One of the most innovative and influential silversmiths of the latter 20th century, Seppä helped introduce the technique of reticulation to the United States while also developing and popularizing new methods for shaping sheet metal into three-dimensional shell structures. His own works are notable for their use of bold sculptural forms — Seppä insisted that silver could be an expressive, rather than merely utilitarian, medium — and for combining silver and gold with other metals to create striking contrasts and color blends.
Born in Säkkijärvi, Finland, in 1927, Seppä studied at the Goldsmith School of Helsinki and the Central School of Industrial Art in Helsinki. He continued his professional training in 1948-49 with George Jensen Silversmiths in Copenhagen, Denmark, and two years later emigrated to British Columbia, Canada, where he taught jewelry and metalsmithing at the Civic Center in Prince Rupert.
Seppä came to the United States in 1961, studying at the Cranbrook Academy of Art in Bloomfield Hills, Mich., and teaching at the Art Center School in Louisville. In 1963, he earned a Master’s Status, Silversmith (equivalent to an MFA degree), from the Finnish Ministry of Education and, in 1965, joined the faculty of Washington University, where he led the metalsmithing program until his retirement in 1992.
Seppä’s jewelry, hollowware and sculpture are included in hundreds of public and private collections, including those of the Saint Louis Art Museum and the Renwick Gallery of the Smithsonian Institution. Notable local commissions include a group of 14 ecclesiastical objects for the Church of St. Michael & St. George as well as a menorah, Sabbath candleholder and eternal light for Congregation Shaare Emmeth. Each year, Washington University’s William Greenleaf Eliot Society presents a silver replica of Seppä’s sculpture “The Search” to the recipient of its Search Award, the society’s highest honor.

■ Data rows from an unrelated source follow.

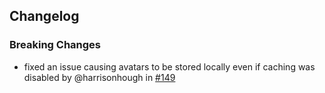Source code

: 
## Changelog

### Breaking Changes
- fixed an issue causing avatars to be stored locally even if caching was disabled by @harrisonhough in [#149](https://github.com/readyplayerme/rpm-unity-sdk-core/pull/149)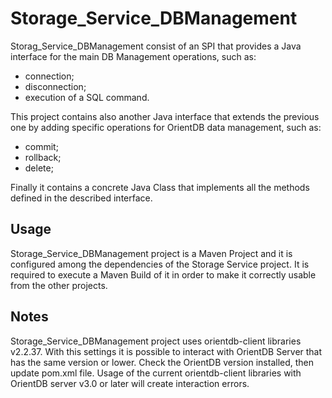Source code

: # Storage_Service_DBManagement  

Storag_Service_DBManagement consist of an SPI that provides a Java interface for the main DB Management operations, such as:  

* connection;  
* disconnection;  
* execution of a SQL command.

This project contains also another Java interface that extends the previous one by adding specific operations for OrientDB data management, such as:  

* commit;
* rollback;  
* delete;  

Finally it contains a concrete Java Class that implements all the methods defined in the described interface.  

## Usage 

Storage_Service_DBManagement project is a Maven Project and it is configured among the dependencies of the Storage Service project. It is required to execute a Maven Build of it in order to make it correctly usable from the other projects.  

## Notes 

Storage_Service_DBManagement project uses orientdb-client libraries v2.2.37. With this settings it is possible to interact with OrientDB Server that has the same version or lower. Check the OrientDB version installed, then update pom.xml file. Usage of the current orientdb-client libraries with OrientDB server v3.0 or later will create interaction errors.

In addition to his teaching and studio work, Seppä authored two significant books: Form and Emphasis for Metalsmiths (1978), which literally redefined the formal vocabulary of contemporary metalsmithing, and Hopeasepän Pajasta (1998), the first silversmithing book written in Finnish.
“A thorough knowledge of materials and techniques is a direct measure of artistic freedom,” Seppä wrote in the preface to Form and Emphasis, which has remained in print for more than three decades. “The fewer technical problems that artists must solve, the more spontaneous their art will be.”

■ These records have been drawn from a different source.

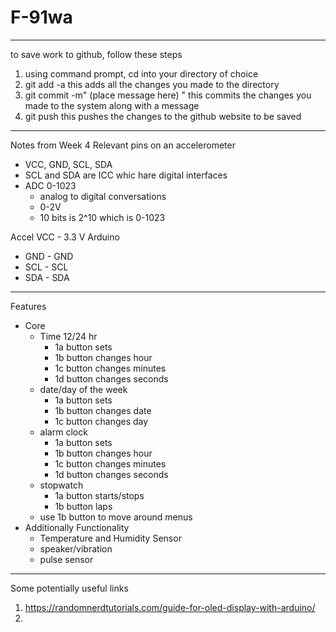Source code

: # F-91wa
-------------------
to save work to github, follow these steps
1. using command prompt, cd into your directory of choice
2. git add -a
  this adds all the changes you made to the directory
3. git commit -m" (place message here)  "
  this commits the changes you made to the system along with a message
4. git push
  this pushes the changes to the github website to be saved
------------------
Notes from Week 4
Relevant pins on an accelerometer
 - VCC, GND, SCL, SDA
  - SCL and SDA are ICC whic hare digital interfaces
  - ADC 0-1023
    - analog to digital conversations
    - 0-2V
    - 10 bits is 2^10 which is 0-1023
    
Accel VCC - 3.3 V Arduino
  - GND - GND
  - SCL - SCL
  - SDA - SDA

-------------------
Features
  - Core
    - Time 12/24 hr
      - 1a button sets 
      - 1b button changes hour
      - 1c button changes minutes
      - 1d button changes seconds
    - date/day of the week
      - 1a button sets
      - 1b button changes date
      - 1c button changes day
    - alarm clock
      - 1a button sets
      - 1b button changes hour
      - 1c button changes minutes
      - 1d button changes seconds
    - stopwatch
      - 1a button starts/stops
      - 1b button laps
    - use 1b button to move around menus
  - Additionally Functionality
    - Temperature and Humidity Sensor
    - speaker/vibration
    - pulse sensor
-----------------------
Some potentially useful links
1. https://randomnerdtutorials.com/guide-for-oled-display-with-arduino/
2.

In 1987, Seppä was proclaimed a national treasure by the American Crafts Council and, in 1992, received a Gold Medal for Meritorious Lifetime Achievement from the League of Finland Goldsmiths. Other honors include an Excellence in the Arts Award from the Art and Education Council of St. Louis (1996), a Hans Christensen Sterling Silversmith’s Award from the Society of American Silversmiths (2003) and a Lifetime Achievement Award from the Society of North American Goldsmiths (2008).
Seppä is survived by his wife, Laurie A. Lyall.